I woke up pretty sick today, had a fever through the night and have a sore throat and stomach ache.  I text my boss to tell him how I felt and that I would not be into work today.  They have been sick in their house a few times already since I have been there, so I bet I picked something up from them and they will understand.  He was so very cool about it and told me to take care of myself!  I thought that was so sweet.  They are very nice, cool parents and I truly enjoy working for them.  The kids are great too, very easy, self sufficient and busy!

I woke up in tears feeling so bad, and being in so much pain, and looking at all the work I still have to do here to set my place up.  I started crying realizing I really do not have any friends who are there for me when I need them.  Where were my loved ones during this move?  My sister in law that I have been close to for over thirty years did not even offer to help me pack my home up in November, and she knew how emotional it was for me as well.  She also didn't even offer to help me unpack and set up my place this time either. I am truly hurt, realizing she is not there for me in the way I want a friend to be, the way I have been there for her.  Friends offer to help you, you shouldn't even have to ask when it comes to moving.  It is soooo much work, and such a big deal, all the support you have the better.  It is not only physically draining, but emotionally too, and now I am alone doing this, no children, no husband just me.  Do you think my loved ones cared enough to realize this and help me?  I know how busy and wrapped up everyone else is in their own life, but at times like this I believe in chipping in, and showing love and support.  I did not get that from many of my sister in laws, nor my friends, and I am hurt and disappointed.  I had no idea I felt this way until I woke up so sick and in so much pain again, realizing how I am doing this all alone, all alone because I really have no one in my life who offered to help me unpack, except my son.  Am I expecting too much from my loved ones?   

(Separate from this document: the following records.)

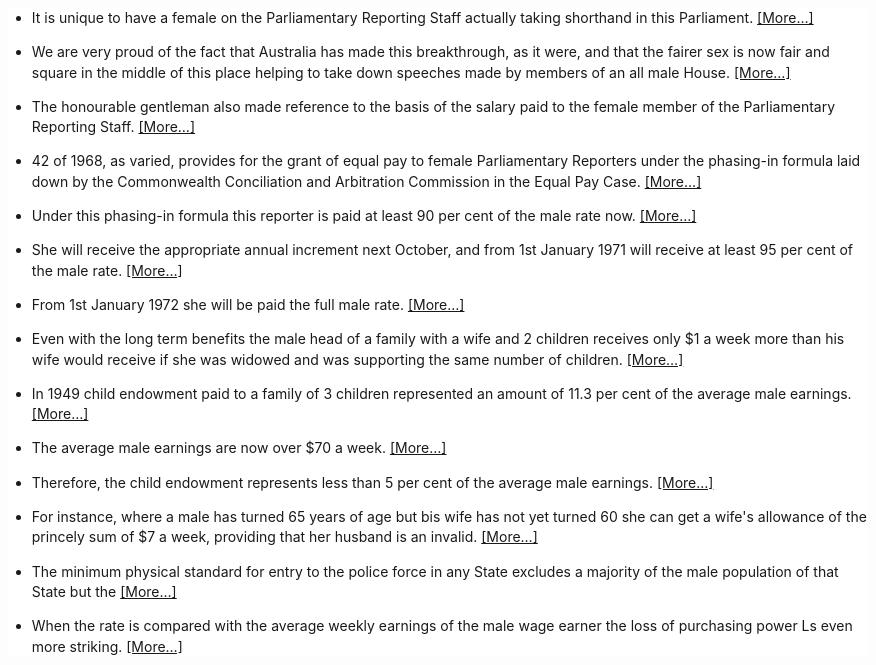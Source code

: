 * It is unique to have a female on the Parliamentary Reporting Staff actually taking shorthand in this Parliament. [[More&hellip;]](https://historichansard.net/hofreps/1970/19700915_reps_27_hor69/#debate-35)

* We are very proud of the fact that Australia has made this breakthrough, as it were, and that the fairer sex is now fair and square in the middle of this place helping to take down speeches made by members of an all <span class="highlight">male</span> House. [[More&hellip;]](https://historichansard.net/hofreps/1970/19700915_reps_27_hor69/#debate-35)

* The honourable gentleman also made reference to the basis of the salary paid to the female member of the Parliamentary Reporting Staff. [[More&hellip;]](https://historichansard.net/hofreps/1970/19700915_reps_27_hor69/#debate-35)

* 42 of 1968, as varied, provides for the grant of equal pay to female Parliamentary Reporters under the phasing-in formula laid down by the Commonwealth Conciliation and Arbitration Commission in the Equal Pay Case. [[More&hellip;]](https://historichansard.net/hofreps/1970/19700915_reps_27_hor69/#debate-35)

* Under this phasing-in formula this reporter is paid at least 90 per cent of the <span class="highlight">male</span> rate now. [[More&hellip;]](https://historichansard.net/hofreps/1970/19700915_reps_27_hor69/#debate-35)

* She will receive the appropriate annual increment next October, and from 1st January 1971 will receive at least 95 per cent of the <span class="highlight">male</span> rate. [[More&hellip;]](https://historichansard.net/hofreps/1970/19700915_reps_27_hor69/#debate-35)

* From 1st January 1972 she will be paid the full <span class="highlight">male</span> rate. [[More&hellip;]](https://historichansard.net/hofreps/1970/19700915_reps_27_hor69/#debate-35)

* Even with the long term benefits the <span class="highlight">male</span> head of a family with a wife and 2 children receives only $1 a week more than his wife would receive if she was widowed and was supporting the same number of children. [[More&hellip;]](https://historichansard.net/hofreps/1970/19700917_reps_27_hor69/#subdebate-35-0)

* In 1949 child endowment paid to a family of 3 children represented an amount of 11.3 per cent of the average <span class="highlight">male</span> earnings. [[More&hellip;]](https://historichansard.net/hofreps/1970/19700917_reps_27_hor69/#subdebate-37-0)

* The average <span class="highlight">male</span> earnings are now over $70 a week. [[More&hellip;]](https://historichansard.net/hofreps/1970/19700917_reps_27_hor69/#subdebate-37-0)

* Therefore, the child endowment represents less than 5 per cent of the average <span class="highlight">male</span> earnings. [[More&hellip;]](https://historichansard.net/hofreps/1970/19700917_reps_27_hor69/#subdebate-37-0)

* For instance, where a <span class="highlight">male</span> has turned 65 years of age but bis wife has not yet turned 60 she can get a wife's allowance of the princely sum of $7 a week, providing that her husband is an invalid. [[More&hellip;]](https://historichansard.net/hofreps/1970/19700917_reps_27_hor69/#subdebate-38-1)

* The minimum physical standard for entry to the police force in any State excludes a majority of the <span class="highlight">male</span> population of that State but the [[More&hellip;]](https://historichansard.net/hofreps/1970/19700917_reps_27_hor69/#subdebate-38-5)

* When the rate is compared with the average weekly earnings of the <span class="highlight">male</span> wage earner the loss of purchasing power Ls even more striking. [[More&hellip;]](https://historichansard.net/hofreps/1970/19700918_reps_27_hor69/#subdebate-23-0)
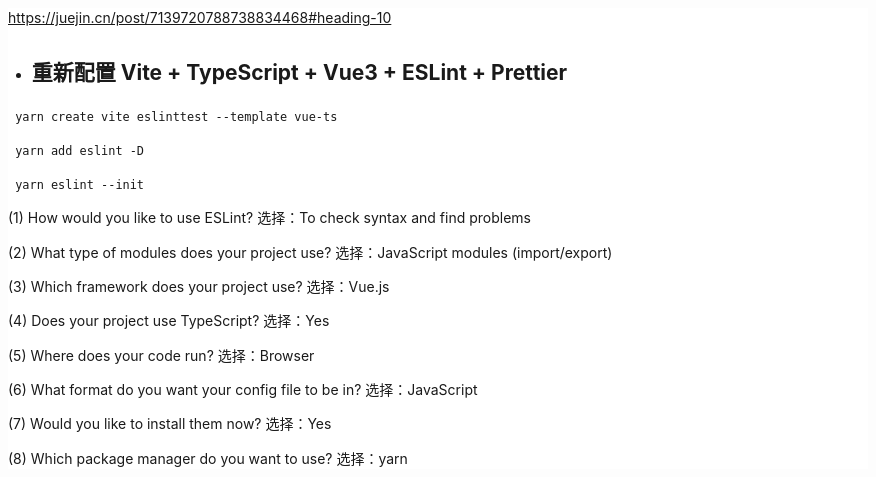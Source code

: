 https://juejin.cn/post/7139720788738834468#heading-10



- ## 重新配置 Vite + TypeScript + Vue3 + ESLint + Prettier
```
 yarn create vite eslinttest --template vue-ts
```

```
 yarn add eslint -D
```

```
 yarn eslint --init
```
(1) How would you like to use ESLint?
选择：To check syntax and find problems

(2) What type of modules does your project use?
选择：JavaScript modules (import/export)

(3) Which framework does your project use?
选择：Vue.js

(4) Does your project use TypeScript?
选择：Yes

(5) Where does your code run?
选择：Browser

(6) What format do you want your config file to be in?
选择：JavaScript

(7) Would you like to install them now?
选择：Yes

(8) Which package manager do you want to use?
选择：yarn
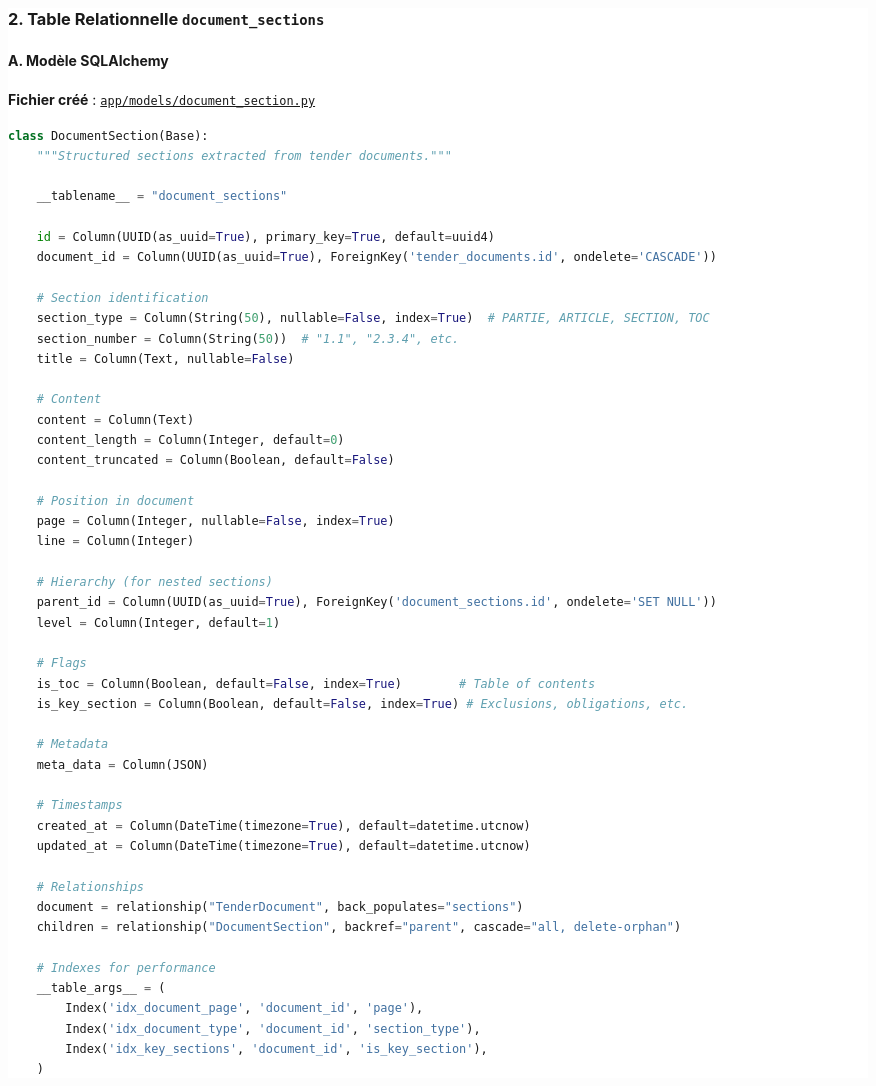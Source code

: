
### 2. Table Relationnelle `document_sections`

#### A. Modèle SQLAlchemy

**Fichier créé** : [`app/models/document_section.py`](backend/app/models/document_section.py)

```python
class DocumentSection(Base):
    """Structured sections extracted from tender documents."""

    __tablename__ = "document_sections"

    id = Column(UUID(as_uuid=True), primary_key=True, default=uuid4)
    document_id = Column(UUID(as_uuid=True), ForeignKey('tender_documents.id', ondelete='CASCADE'))

    # Section identification
    section_type = Column(String(50), nullable=False, index=True)  # PARTIE, ARTICLE, SECTION, TOC
    section_number = Column(String(50))  # "1.1", "2.3.4", etc.
    title = Column(Text, nullable=False)

    # Content
    content = Column(Text)
    content_length = Column(Integer, default=0)
    content_truncated = Column(Boolean, default=False)

    # Position in document
    page = Column(Integer, nullable=False, index=True)
    line = Column(Integer)

    # Hierarchy (for nested sections)
    parent_id = Column(UUID(as_uuid=True), ForeignKey('document_sections.id', ondelete='SET NULL'))
    level = Column(Integer, default=1)

    # Flags
    is_toc = Column(Boolean, default=False, index=True)        # Table of contents
    is_key_section = Column(Boolean, default=False, index=True) # Exclusions, obligations, etc.

    # Metadata
    meta_data = Column(JSON)

    # Timestamps
    created_at = Column(DateTime(timezone=True), default=datetime.utcnow)
    updated_at = Column(DateTime(timezone=True), default=datetime.utcnow)

    # Relationships
    document = relationship("TenderDocument", back_populates="sections")
    children = relationship("DocumentSection", backref="parent", cascade="all, delete-orphan")

    # Indexes for performance
    __table_args__ = (
        Index('idx_document_page', 'document_id', 'page'),
        Index('idx_document_type', 'document_id', 'section_type'),
        Index('idx_key_sections', 'document_id', 'is_key_section'),
    )
```
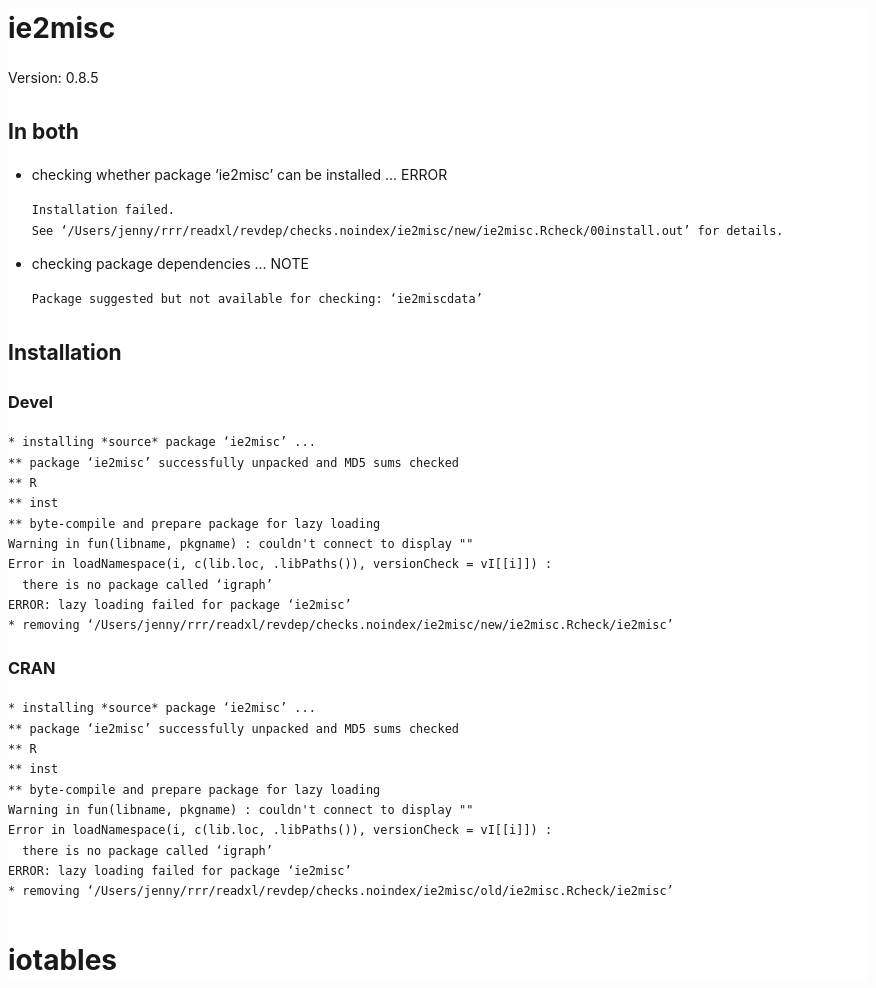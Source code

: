 # ie2misc

Version: 0.8.5

## In both

*   checking whether package ‘ie2misc’ can be installed ... ERROR
    ```
    Installation failed.
    See ‘/Users/jenny/rrr/readxl/revdep/checks.noindex/ie2misc/new/ie2misc.Rcheck/00install.out’ for details.
    ```

*   checking package dependencies ... NOTE
    ```
    Package suggested but not available for checking: ‘ie2miscdata’
    ```

## Installation

### Devel

```
* installing *source* package ‘ie2misc’ ...
** package ‘ie2misc’ successfully unpacked and MD5 sums checked
** R
** inst
** byte-compile and prepare package for lazy loading
Warning in fun(libname, pkgname) : couldn't connect to display ""
Error in loadNamespace(i, c(lib.loc, .libPaths()), versionCheck = vI[[i]]) : 
  there is no package called ‘igraph’
ERROR: lazy loading failed for package ‘ie2misc’
* removing ‘/Users/jenny/rrr/readxl/revdep/checks.noindex/ie2misc/new/ie2misc.Rcheck/ie2misc’

```
### CRAN

```
* installing *source* package ‘ie2misc’ ...
** package ‘ie2misc’ successfully unpacked and MD5 sums checked
** R
** inst
** byte-compile and prepare package for lazy loading
Warning in fun(libname, pkgname) : couldn't connect to display ""
Error in loadNamespace(i, c(lib.loc, .libPaths()), versionCheck = vI[[i]]) : 
  there is no package called ‘igraph’
ERROR: lazy loading failed for package ‘ie2misc’
* removing ‘/Users/jenny/rrr/readxl/revdep/checks.noindex/ie2misc/old/ie2misc.Rcheck/ie2misc’

```
# iotables
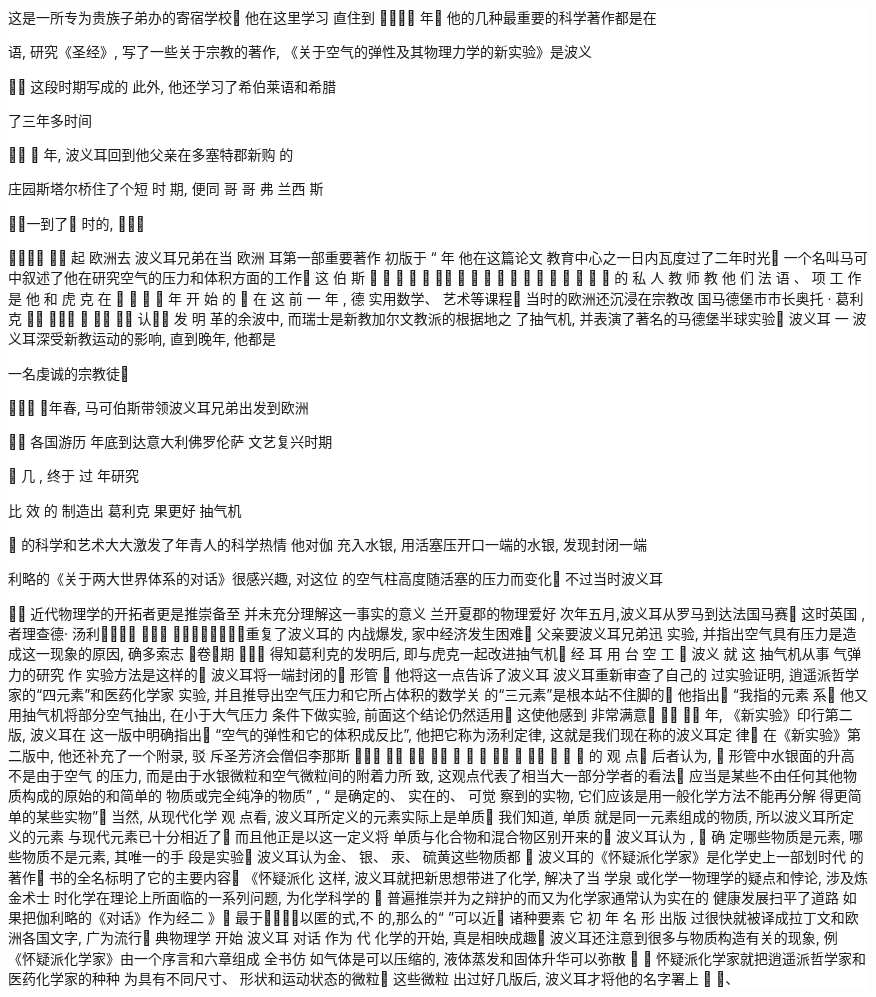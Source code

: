 这是一所专为贵族子弟办的寄宿学校􏰁 他在这里学习 直住到 􏰁􏰁􏰁􏰁 年􏰁 他的几种最重要的科学著作都是在

语, 研究《圣经》, 写了一些关于宗教的著作, 《关于空气的弹性及其物理力学的新实验》是波义

􏰁􏰁
这段时期写成的 此外, 他还学习了希伯莱语和希腊

了三年多时间

􏰁􏰄 􏰁 年, 波义耳回到他父亲在多塞特郡新购 的

庄园斯塔尔桥住了个短 时 期, 便同 哥 哥 弗 兰西 斯

􏰁􏰁一到了􏰁 时的, 􏰁􏰁􏰁

􏰄􏰁􏰄􏰁 􏰄􏰁 起 欧洲去 波义耳兄弟在当 欧洲 耳第一部重要著作 初版于 “ 年 他在这篇论文 教育中心之一日内瓦度过了二年时光􏰁 一个名叫马可 中叙述了他在研究空气的压力和体积方面的工作􏰁 这 伯 斯 􏰁 􏰁 􏰁 􏰁 􏰁 􏰁􏰁 􏰁 􏰁 􏰁 􏰁 􏰁 􏰁 􏰄 􏰁 􏰁 􏰁 􏰁 􏰁 的 私 人 教 师 教 他 们 法 语 、 项 工 作 是 他 和 虎 克 在 􏰁 􏰄 􏰁 􏰁 年 开 始 的 􏰁 在 这 前 一 年 , 德 实用数学、 艺术等课程􏰁 当时的欧洲还沉浸在宗教改 国马德堡市市长奥托 · 葛利克 􏰁􏰄 􏰁􏰁􏰄 􏰁 􏰁􏰄 􏰄􏰁 认􏰄􏰁 发 明 革的余波中, 而瑞士是新教加尔文教派的根据地之 了抽气机, 并表演了著名的马德堡半球实验􏰁 波义耳 一 波义耳深受新教运动的影响, 直到晚年, 他都是

一名虔诚的宗教徒􏰁

􏰁􏰄􏰁 􏰁年春, 马可伯斯带领波义耳兄弟出发到欧洲

􏰁􏰁
各国游历 年底到达意大利佛罗伦萨 文艺复兴时期

􏰁
几 , 终于 过 年研究

比 效 的 制造出 葛利克 果更好 抽气机

􏰁
的科学和艺术大大激发了年青人的科学热情 他对伽 充入水银, 用活塞压开口一端的水银, 发现封闭一端

利略的《关于两大世界体系的对话》很感兴趣, 对这位 的空气柱高度随活塞的压力而变化􏰁 不过当时波义耳

􏰁􏰁 近代物理学的开拓者更是推崇备至 并未充分理解这一事实的意义 兰开夏郡的物理爱好
次年五月,波义耳从罗马到达法国马赛􏰁 这时英国 , 者理查德· 汤利􏰁􏰁􏰁􏰄 􏰄􏰁􏰁 􏰁􏰁􏰁􏰁􏰄􏰁􏰄􏰁重复了波义耳的 内战爆发, 家中经济发生困难􏰁 父亲要波义耳兄弟迅 实验, 并指出空气具有压力是造成这一现象的原因,
确多索志 􏰁卷􏰁期 􏰁􏰄􏰁
得知葛利克的发明后, 即与虎克一起改进抽气机􏰁 经
耳 用 台 空 工 􏰁 波义 就 这 抽气机从事 气弹力的研究 作
实验方法是这样的􏰁 波义耳将一端封闭的􏰁 形管
 􏰁
他将这一点告诉了波义耳 波义耳重新审查了自己的 过实验证明, 逍遥派哲学家的“四元素”和医药化学家 实验, 并且推导出空气压力和它所占体积的数学关 的“三元素”是根本站不住脚的􏰁 他指出􏰁 “我指的元素
系􏰁 他又用抽气机将部分空气抽出, 在小于大气压力
条件下做实验, 前面这个结论仍然适用􏰁 这使他感到
非常满意􏰁 􏰁􏰄 􏰄􏰁 年, 《新实验》印行第二版, 波义耳在
这一版中明确指出􏰁 “空气的弹性和它的体积成反比”,
他把它称为汤利定律, 这就是我们现在称的波义耳定
律􏰁 在《新实验》第二版中, 他还补充了一个附录, 驳 斥圣芳济会僧侣李那斯 􏰁􏰁􏰁 􏰄􏰁 􏰁􏰁 􏰁􏰁 􏰁 􏰁 􏰁 􏰁􏰁 􏰁 􏰁􏰁 􏰄 􏰁 􏰁 的 观
点􏰁 后者认为, 􏰁 形管中水银面的升高不是由于空气 的压力, 而是由于水银微粒和空气微粒间的附着力所 致, 这观点代表了相当大一部分学者的看法􏰁
应当是某些不由任何其他物质构成的原始的和简单的 物质或完全纯净的物质” , “ 是确定的、 实在的、 可觉 察到的实物, 它们应该是用一般化学方法不能再分解 得更简单的某些实物”􏰁 当然, 从现代化学 观 点看, 波义耳所定义的元素实际上是单质􏰁 我们知道, 单质 就是同一元素组成的物质, 所以波义耳所定义的元素 与现代元素已十分相近了􏰁 而且他正是以这一定义将 单质与化合物和混合物区别开来的􏰁 波义耳认为 , 􏰁 确 定哪些物质是元素, 哪些物质不是元素, 其唯一的手 段是实验􏰁 波义耳认为金、 银、 汞、 硫黄这些物质都
􏰁
波义耳的《怀疑派化学家》是化学史上一部划时代
的著作􏰁 书的全名标明了它的主要内容􏰁 《怀疑派化 这样, 波义耳就把新思想带进了化学, 解决了当
学泉 或化学一物理学的疑点和悖论, 涉及炼金术士 时化学在理论上所面临的一系列问题, 为化学科学的 􏰁
普遍推崇并为之辩护的而又为化学家通常认为实在的 健康发展扫平了道路 如果把伽利略的《对话》作为经二 》􏰁 最于􏰁􏰄􏰁􏰄以匿的式,不 的,那么的“ ”可以近􏰁
诸种要素 它 初 年 名 形 出版 过很快就被译成拉丁文和欧洲各国文字, 广为流行􏰁
典物理学 开始 波义耳 对话 作为 代 化学的开始, 真是相映成趣􏰁
波义耳还注意到很多与物质构造有关的现象, 例 《怀疑派化学家》由一个序言和六章组成 全书仿 如气体是可以压缩的, 液体蒸发和固体升华可以弥散
􏰁
􏰁
怀疑派化学家就把逍遥派哲学家和医药化学家的种种 为具有不同尺寸、 形状和运动状态的微粒􏰁 这些微粒
出过好几版后, 波义耳才将他的名字署上 􏰁
􏰁、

I think I want and need new friends.  I think I am so tired of always giving to these "friends", always giving them positive support, always being the one to call them first and reach out.  I am tired of giving all of my energy away and getting none back.  The pain I am in is so sad, and I feel I do not even have one friend who could be there to help me.  I think everyone is going through their own thing, feeling overwhelmed with life, so I understand, but it leaves me feeling unsupported.  My daughters did not even offer to come and help me unpack, set up, or clean up. Just my son was here to help put away the boxes, he saw I was alone, and felt badly, and helped so much!  I only have my two brothers who helped, and of course my niece who helped this time along with her awesome boyfriend.  He is not even family yet, not even a brother of mine, and he offered to help.  There must be a reason I do not let others in, a reason I do not have the support I want, always thinking in the past I can do it all myself.  But, that attitude I changed years ago, realizing I want and need help from others, it is no fun doing it all alone anyway!  My one brother never helps me move, but helped my sister in laws sister in moving, but didn't even reach out to help me.  

Now, the small problem is I invited my two sister in laws and my one friend to dinner Saturday night for my birthday.  I have never gone out with them for my birthday, as I always am just with my kids.  But, this year, when I asked myself what I would love to do for my birthday, I thought I would love to go to dinner with some girls, along with my daughters.  And now, I do not even want to be with them so quickly after feeling this way now.  I will have to figure out what to do, how would I cancel nicely? How do I tell them I am hurt and feeling unsupported by them?  This is a tough one, I do not want to hurt anyone, but at the same time, I need to be true to myself.  No more staying quiet for their sake, to protect them.  What about me?  What about what I expect from a friendship?  I am realizing what I expect and how I am not receiving it.  I will always love them and be their friend, but need to pull far back, not call them and let them call me, and find other friends!!

My son is coming over today to bring the last of my things in his car, and take the last stuff out of mine.  Thank the Lord for him this time, he is the only one of my kids there for me during this move.  Not only did he help me move some last minute things, but he even helped me do my bedroom.  He helped motivate me so much, the place was trashed again as we took more bins and boxes out.  My son kept saying that he wanted to help me organize the place and put it together so I can feel better.  He has been so sweet and supportive of me the last few days, also realizing how disappointing it is the girls did not even offer to help at all.  They are settled and is that all that matters now?  I know they are drained from helping, but that is what family does,helps when needed.  Not when you feel like it, no, when you are needed.  I can't figure out where they are coming from, I am not crying about it either, just disappointed and confused.

We went through my bedroom, and organized that.  My son tightened my kitchen table better, moved a dresser, hung a mirror, put my headboard and footboard on my bed, and totally helped me get it all together.  I do not know what I would have done without him here now.  I am grateful for him so much, and all three of my children.  Although I am upset with my daughters now, they are so loved and supported by me always.  I am always sending everyone love and light in bed each night.  I envision a ray of light from the sun above, that moves through my body, out of my heart, into their hearts, all of them I send light to, my children, my ex, his mom, and my other little girl!!